By an overwhelming voice vote on Feb. 4, the 168 members of the Republican National Committee made that official by censuring two of their most conservative and patriotic fellow Republicans — Reps. Liz Cheney of Wyoming and Adam Kinzinger, of Illinois — for participating in a House investigation of the Jan. 6, 2021, insurrection. That was the day a mob supporting defeated President Donald Trump smashed and bashed their way into the Capitol, trying to halt the constitutional ritual certification of Electoral College vote totals.
The Republican National Committee censure resolution called the House investigation a “persecution of ordinary citizens engaged in legitimate political discourse.”
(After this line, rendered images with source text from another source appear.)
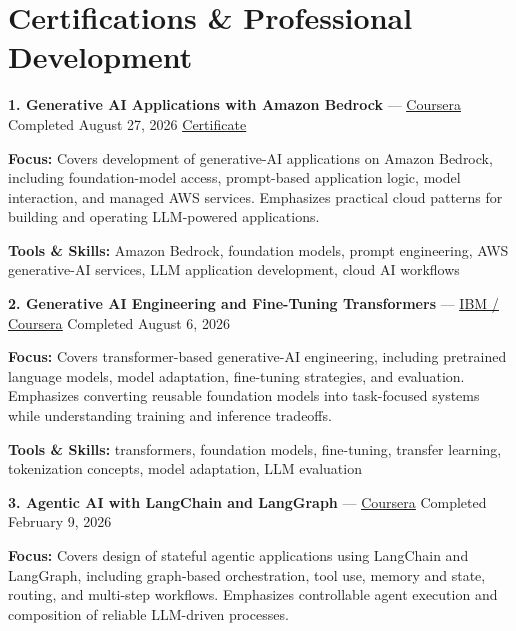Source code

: \documentclass[9pt,letterpaper]{extarticle}
\begin{document}
\section{Certifications \& Professional Development}
\noindent\textbf{1. Generative AI Applications with Amazon Bedrock} {\small --- \textcolor{blue}{\underline{\href{https://www.coursera.org/account/accomplishments/verify/3W16P8EE4BJZ}{Coursera}}} \textbar{} Completed \textbar{} August 27, 2026 \textbar{} \textcolor{blue}{\underline{\href{https://waseemraza844.github.io/portfolio/certificates/genai/aws-bedrock/c2-generative-ai-applications-bedrock.pdf}{Certificate}}}}\par
\textbf{Focus:} Covers development of generative-AI applications on Amazon Bedrock, including foundation-model access, prompt-based application logic, model interaction, and managed AWS services. Emphasizes practical cloud patterns for building and operating LLM-powered applications.\par
{\small\textbf{Tools \& Skills:} Amazon Bedrock, foundation models, prompt engineering, AWS generative-AI services, LLM application development, cloud AI workflows\par}
\vspace{2pt}
\noindent\textbf{2. Generative AI Engineering and Fine-Tuning Transformers} {\small --- \textcolor{blue}{\underline{\href{https://www.coursera.org/account/accomplishments/verify/SG4GDJ4CLPVL}{IBM / Coursera}}} \textbar{} Completed \textbar{} August 6, 2026}\par
\textbf{Focus:} Covers transformer-based generative-AI engineering, including pretrained language models, model adaptation, fine-tuning strategies, and evaluation. Emphasizes converting reusable foundation models into task-focused systems while understanding training and inference tradeoffs.\par
{\small\textbf{Tools \& Skills:} transformers, foundation models, fine-tuning, transfer learning, tokenization concepts, model adaptation, LLM evaluation\par}
\vspace{2pt}
\noindent\textbf{3. Agentic AI with LangChain and LangGraph} {\small --- \textcolor{blue}{\underline{\href{https://www.coursera.org/account/accomplishments/verify/L4EY4SLGCPUE}{Coursera}}} \textbar{} Completed \textbar{} February 9, 2026}\par
\textbf{Focus:} Covers design of stateful agentic applications using LangChain and LangGraph, including graph-based orchestration, tool use, memory and state, routing, and multi-step workflows. Emphasizes controllable agent execution and composition of reliable LLM-driven processes.\par
\end{document}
Yet a few prominent Republicans have dared to tell it like it is — knowing they would forever incur Trump’s wrath. Most importantly, Senate Minority Leader Mitch McConnell: “We saw it happen. It was a violent insurrection for the purpose of trying to prevent the peaceful transfer of power after a legitimately certified election, from one administration to the next. That’s what it was.”
McConnell forced all those who now work in the building that has been a political home to so many of Washington’s most famous Republican patriots to recognize the political and constitutional shame they have brought upon their party. Things have changed in sadly deplorable ways at the RNC.
Decades ago, it was one of the first institutions I came to know as a young Newsday Washington correspondent. I scheduled a series of get-acquainted dinners with members of Congress from Long Island, who I’d be covering. Republican Rep. Jack Wydler said he wanted to show me the RNC and then eat at the Republicans’ Capitol Hill Club. I said OK, as long as Newsday paid and he didn’t. What I didn’t say was that I figured this would be about as boring as a night could be.
Not so. On the way out, Wydler led me to a table where two couples were dining and did the intros: “Marty, this is Jerry and Betty Ford and George and Barbara Bush.” They invited us to join them for coffee.
Ford was the Republican House leader when I told him that as Newsday’s new guy I’d have to spend Sundays chasing some big LBJ exclusive. So I asked Ford who on his staff he wanted me to phone on Sundays to get a Republican reaction to whatever. Ford reached for my notepad and wrote down a phone number. I thanked him, then saw he’d not told me the aide’s name. “Who should I ask for?” I said. He replied: “Well you better ask for me — it’s my home.”
I spent many Sundays getting to know a future president. Meanwhile, I also set up a lunch with Bush, who soon became the RNC chairman. I got to know another future president, chatting with him in the chairman’s office at the RNC.
We developed the sort of friendships that occasionally happen between journalists and the folks we cover. But we always were sure that never got in the way of our jobs.
Early on I put that to a test with Ford. In that LBJ “Great Society” era when Republicans were known as the party of “no,” Ford and his colleagues unveiled what they titled “Constructive Republican Alternative Proposals.” I asked: “Since ‘Constructive Republican Alternative Proposals’ is such a long name, don’t you expect newspapers will just use your program’s initials?”
Eyes widened. Ford pondered, looked at his paper — then guffawed. We were not yet living in Hate City, let alone Hate Nation. Ford and Bush, two patriots who knew every inch of that historic RNC building, would have deplored the un-American censure of two conservative genuine Republicans by the group that now operates as Trump’s RINO-NC.